Recently, Blossom Kochhar, the pioneer of aromatherapy in India, launched her fourth book, `The Glow Getter’s Guide to Everyday Skincare’. This 226 page book offers natural beauty and self-care tips. It draws from her four decades of practice. These tips are for everyone, regardless of gender.
Kochhar has divided the book into four parts – facial care (skin), revitalise your body (body), nourishing your locks (hair) and beauty within (emotions). It is not necessary to read it from cover to cover. However, it is easy to read from any section one wants. It is a book for all ages, from baby to old age. “You’ve got to teach your children right from beginning to look after their skin and hair, and not by using cosmetics but by cleansing. If we tell our children don’t use this or that, they will have an adverse relationship with beauty. How do we do it that they celebrate it? So cleanse, tone and moisturize, in the morning and evening, these are very important. And of course, now we have the sunscreen,” says Kochhar. “These are some things that they have to do as they are growing up. And if the children look after their skin as they are growing up, they will have beautiful skin right through out. Cleansing both in the morning and evening is very important. I know so many grown-ups who don’t clean and then they start getting pimples and other things,” she adds.

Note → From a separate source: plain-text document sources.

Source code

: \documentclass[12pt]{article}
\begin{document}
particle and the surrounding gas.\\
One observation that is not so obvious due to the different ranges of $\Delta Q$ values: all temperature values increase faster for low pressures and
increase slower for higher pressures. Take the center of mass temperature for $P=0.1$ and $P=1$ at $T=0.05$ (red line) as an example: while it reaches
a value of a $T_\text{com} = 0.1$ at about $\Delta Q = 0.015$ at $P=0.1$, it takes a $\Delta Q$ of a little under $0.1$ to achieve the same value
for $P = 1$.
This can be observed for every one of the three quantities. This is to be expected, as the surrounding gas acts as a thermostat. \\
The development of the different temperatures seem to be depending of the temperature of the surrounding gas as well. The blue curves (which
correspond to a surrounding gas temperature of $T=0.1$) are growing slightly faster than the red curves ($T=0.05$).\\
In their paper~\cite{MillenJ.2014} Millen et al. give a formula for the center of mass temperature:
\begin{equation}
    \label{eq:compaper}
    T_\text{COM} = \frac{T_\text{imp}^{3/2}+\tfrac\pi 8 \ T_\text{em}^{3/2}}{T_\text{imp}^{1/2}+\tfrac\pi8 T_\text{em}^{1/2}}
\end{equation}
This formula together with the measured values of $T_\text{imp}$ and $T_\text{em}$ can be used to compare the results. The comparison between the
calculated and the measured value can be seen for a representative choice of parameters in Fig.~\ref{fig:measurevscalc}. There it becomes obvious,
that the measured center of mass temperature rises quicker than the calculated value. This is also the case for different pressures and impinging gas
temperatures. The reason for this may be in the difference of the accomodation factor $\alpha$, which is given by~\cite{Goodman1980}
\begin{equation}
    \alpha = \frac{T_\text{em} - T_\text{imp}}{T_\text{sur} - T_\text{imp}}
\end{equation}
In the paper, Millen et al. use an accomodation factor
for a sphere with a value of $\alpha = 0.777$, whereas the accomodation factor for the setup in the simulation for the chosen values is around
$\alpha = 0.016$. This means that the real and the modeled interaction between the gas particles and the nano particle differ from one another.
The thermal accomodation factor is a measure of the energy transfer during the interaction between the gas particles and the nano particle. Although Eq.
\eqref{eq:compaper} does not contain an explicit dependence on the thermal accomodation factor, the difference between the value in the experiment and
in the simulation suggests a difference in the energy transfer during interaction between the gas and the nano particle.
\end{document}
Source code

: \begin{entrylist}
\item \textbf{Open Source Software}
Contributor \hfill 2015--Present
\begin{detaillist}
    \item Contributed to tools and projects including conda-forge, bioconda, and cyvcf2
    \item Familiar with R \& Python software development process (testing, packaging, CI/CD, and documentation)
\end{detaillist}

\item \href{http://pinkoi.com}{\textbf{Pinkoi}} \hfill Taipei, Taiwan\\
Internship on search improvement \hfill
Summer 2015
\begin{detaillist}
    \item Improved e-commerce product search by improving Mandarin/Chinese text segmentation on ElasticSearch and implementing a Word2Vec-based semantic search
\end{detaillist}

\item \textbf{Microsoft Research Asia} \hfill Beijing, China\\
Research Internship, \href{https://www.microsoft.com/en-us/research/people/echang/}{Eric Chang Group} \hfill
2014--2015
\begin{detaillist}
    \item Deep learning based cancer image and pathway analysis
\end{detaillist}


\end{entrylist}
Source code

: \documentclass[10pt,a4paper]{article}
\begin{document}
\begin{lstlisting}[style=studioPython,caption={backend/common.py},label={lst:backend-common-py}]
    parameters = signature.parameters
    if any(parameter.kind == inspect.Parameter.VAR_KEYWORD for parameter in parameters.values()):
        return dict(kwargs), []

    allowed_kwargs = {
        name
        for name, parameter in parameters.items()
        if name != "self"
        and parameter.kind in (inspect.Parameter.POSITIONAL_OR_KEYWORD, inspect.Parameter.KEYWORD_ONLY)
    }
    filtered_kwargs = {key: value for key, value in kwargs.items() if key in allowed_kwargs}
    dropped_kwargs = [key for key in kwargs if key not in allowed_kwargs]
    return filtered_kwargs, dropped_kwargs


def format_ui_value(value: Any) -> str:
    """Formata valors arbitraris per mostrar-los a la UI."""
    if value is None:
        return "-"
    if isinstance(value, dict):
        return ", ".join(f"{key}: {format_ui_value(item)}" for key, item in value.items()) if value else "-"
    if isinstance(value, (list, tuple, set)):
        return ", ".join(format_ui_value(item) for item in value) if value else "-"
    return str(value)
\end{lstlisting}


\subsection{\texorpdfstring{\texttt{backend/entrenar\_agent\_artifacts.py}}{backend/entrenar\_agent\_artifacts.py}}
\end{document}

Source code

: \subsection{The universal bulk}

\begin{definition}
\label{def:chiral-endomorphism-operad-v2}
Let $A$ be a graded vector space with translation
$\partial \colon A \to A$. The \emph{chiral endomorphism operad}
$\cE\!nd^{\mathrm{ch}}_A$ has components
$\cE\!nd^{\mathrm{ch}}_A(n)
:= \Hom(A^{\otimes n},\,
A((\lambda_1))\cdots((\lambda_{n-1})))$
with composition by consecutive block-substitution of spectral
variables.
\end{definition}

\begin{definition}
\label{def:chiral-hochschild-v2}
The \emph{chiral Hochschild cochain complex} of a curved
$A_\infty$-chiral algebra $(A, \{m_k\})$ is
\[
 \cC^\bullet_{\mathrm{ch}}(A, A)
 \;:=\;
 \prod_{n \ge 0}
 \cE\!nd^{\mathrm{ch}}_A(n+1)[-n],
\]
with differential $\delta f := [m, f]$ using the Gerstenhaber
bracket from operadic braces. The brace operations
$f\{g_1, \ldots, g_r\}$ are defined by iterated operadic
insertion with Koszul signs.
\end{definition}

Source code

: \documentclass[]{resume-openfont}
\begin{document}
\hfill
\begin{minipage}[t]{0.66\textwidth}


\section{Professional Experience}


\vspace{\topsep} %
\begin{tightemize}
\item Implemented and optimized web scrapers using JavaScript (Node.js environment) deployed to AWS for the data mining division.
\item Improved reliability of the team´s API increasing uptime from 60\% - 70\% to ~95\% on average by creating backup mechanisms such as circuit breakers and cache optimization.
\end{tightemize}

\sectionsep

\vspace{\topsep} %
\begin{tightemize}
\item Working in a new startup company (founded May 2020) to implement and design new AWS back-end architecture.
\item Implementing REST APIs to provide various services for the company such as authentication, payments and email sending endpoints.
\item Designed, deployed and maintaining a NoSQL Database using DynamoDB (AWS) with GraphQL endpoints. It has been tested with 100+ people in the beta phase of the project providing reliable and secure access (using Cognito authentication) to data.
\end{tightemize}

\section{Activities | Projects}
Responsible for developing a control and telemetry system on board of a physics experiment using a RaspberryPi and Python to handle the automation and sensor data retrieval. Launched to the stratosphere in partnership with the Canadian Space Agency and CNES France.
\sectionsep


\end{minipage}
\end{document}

Very often people look after their skin, but not their hair. So Kochhar has added a section on hair “because hair is a very important part of our body,” she says. Another important aspect that has been added to the book is how to analyse one’s own skin and hair.
Kochhar started in the Indian beauty industry way back in the late 1960s – early 1970s when the only creams availabe in the Indian market were Pond’s and Charmis. She started her career in Wellington, in the Nilgiris, Tamil Nadu when her husband, who was with the army was stationed there. “When I had to give facials to my clients, I couldn’t give them a facial with Charmis or Pond’s, so that is how this whole aromatherapy started, and the DIY and natural cosmetics,” says Blossom Kochhar. According to her, at the time she used to make the cosmetics in her kitchen and she would perfume them with the pure essential oils which were available in Wellington. Hence, she was one of the first to enter the space and the first to introduce us to the word `aromatherapy’ which was an alien concept almost three decades ago. In fact, according to Kochhar India is a large source of essential oils and most of the large beauty companies source their essential oils from India.
Gradually her business grew from aromatherapy to cosmetics. Blossom Kochhar Aroma Magic, the aromatherapy cosmetic range has 200 products, which are sold across 100 cities in India and available in many more countries abroad.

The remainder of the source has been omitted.